**WHAT IS REQUIRED**
Reproduce every record precisely, leaving no line out.

[Stored data entries]
########

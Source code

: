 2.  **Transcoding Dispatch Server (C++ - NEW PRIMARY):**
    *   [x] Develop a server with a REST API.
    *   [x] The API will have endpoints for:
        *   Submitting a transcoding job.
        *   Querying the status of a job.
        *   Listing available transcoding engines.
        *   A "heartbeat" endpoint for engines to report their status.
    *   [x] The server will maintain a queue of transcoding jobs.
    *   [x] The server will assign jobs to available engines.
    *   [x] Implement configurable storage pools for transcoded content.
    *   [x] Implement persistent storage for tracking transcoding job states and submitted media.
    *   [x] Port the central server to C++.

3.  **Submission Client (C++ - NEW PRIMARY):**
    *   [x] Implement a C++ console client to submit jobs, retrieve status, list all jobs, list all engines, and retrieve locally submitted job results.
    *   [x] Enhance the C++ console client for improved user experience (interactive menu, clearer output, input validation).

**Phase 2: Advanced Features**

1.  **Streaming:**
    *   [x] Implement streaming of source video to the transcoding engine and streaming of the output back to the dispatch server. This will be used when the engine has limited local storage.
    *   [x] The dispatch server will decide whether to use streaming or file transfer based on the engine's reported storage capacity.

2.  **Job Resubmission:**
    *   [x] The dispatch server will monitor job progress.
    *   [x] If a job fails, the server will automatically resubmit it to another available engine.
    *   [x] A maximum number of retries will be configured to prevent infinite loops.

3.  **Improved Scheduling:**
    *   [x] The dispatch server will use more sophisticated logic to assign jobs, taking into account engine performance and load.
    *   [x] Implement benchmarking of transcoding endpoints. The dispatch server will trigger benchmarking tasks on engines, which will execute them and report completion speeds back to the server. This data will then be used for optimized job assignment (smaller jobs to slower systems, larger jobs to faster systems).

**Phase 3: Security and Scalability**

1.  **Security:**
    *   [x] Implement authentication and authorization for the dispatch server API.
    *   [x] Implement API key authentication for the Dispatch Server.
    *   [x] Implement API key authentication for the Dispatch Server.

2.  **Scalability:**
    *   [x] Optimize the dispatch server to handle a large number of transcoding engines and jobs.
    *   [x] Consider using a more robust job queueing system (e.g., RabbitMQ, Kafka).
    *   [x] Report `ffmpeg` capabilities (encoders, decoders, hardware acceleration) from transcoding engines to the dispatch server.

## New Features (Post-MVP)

########

**WORKED SOLUTION**
Source code

: 2.  **Transcoding Dispatch Server (C++ - NEW PRIMARY):**
    *   [x] Develop a server with a REST API.
    *   [x] The API will have endpoints for:
        *   Submitting a transcoding job.
        *   Querying the status of a job.
        *   Listing available transcoding engines.
        *   A "heartbeat" endpoint for engines to report their status.
    *   [x] The server will maintain a queue of transcoding jobs.
    *   [x] The server will assign jobs to available engines.
    *   [x] Implement configurable storage pools for transcoded content.
    *   [x] Implement persistent storage for tracking transcoding job states and submitted media.
    *   [x] Port the central server to C++.

3.  **Submission Client (C++ - NEW PRIMARY):**
    *   [x] Implement a C++ console client to submit jobs, retrieve status, list all jobs, list all engines, and retrieve locally submitted job results.
    *   [x] Enhance the C++ console client for improved user experience (interactive menu, clearer output, input validation).

**Phase 2: Advanced Features**

1.  **Streaming:**
    *   [x] Implement streaming of source video to the transcoding engine and streaming of the output back to the dispatch server. This will be used when the engine has limited local storage.
    *   [x] The dispatch server will decide whether to use streaming or file transfer based on the engine's reported storage capacity.

2.  **Job Resubmission:**
    *   [x] The dispatch server will monitor job progress.
    *   [x] If a job fails, the server will automatically resubmit it to another available engine.
    *   [x] A maximum number of retries will be configured to prevent infinite loops.

3.  **Improved Scheduling:**
    *   [x] The dispatch server will use more sophisticated logic to assign jobs, taking into account engine performance and load.
    *   [x] Implement benchmarking of transcoding endpoints. The dispatch server will trigger benchmarking tasks on engines, which will execute them and report completion speeds back to the server. This data will then be used for optimized job assignment (smaller jobs to slower systems, larger jobs to faster systems).

**Phase 3: Security and Scalability**

1.  **Security:**
    *   [x] Implement authentication and authorization for the dispatch server API.
    *   [x] Implement API key authentication for the Dispatch Server.
    *   [x] Implement API key authentication for the Dispatch Server.

2.  **Scalability:**
    *   [x] Optimize the dispatch server to handle a large number of transcoding engines and jobs.
    *   [x] Consider using a more robust job queueing system (e.g., RabbitMQ, Kafka).
    *   [x] Report `ffmpeg` capabilities (encoders, decoders, hardware acceleration) from transcoding engines to the dispatch server.

## New Features (Post-MVP)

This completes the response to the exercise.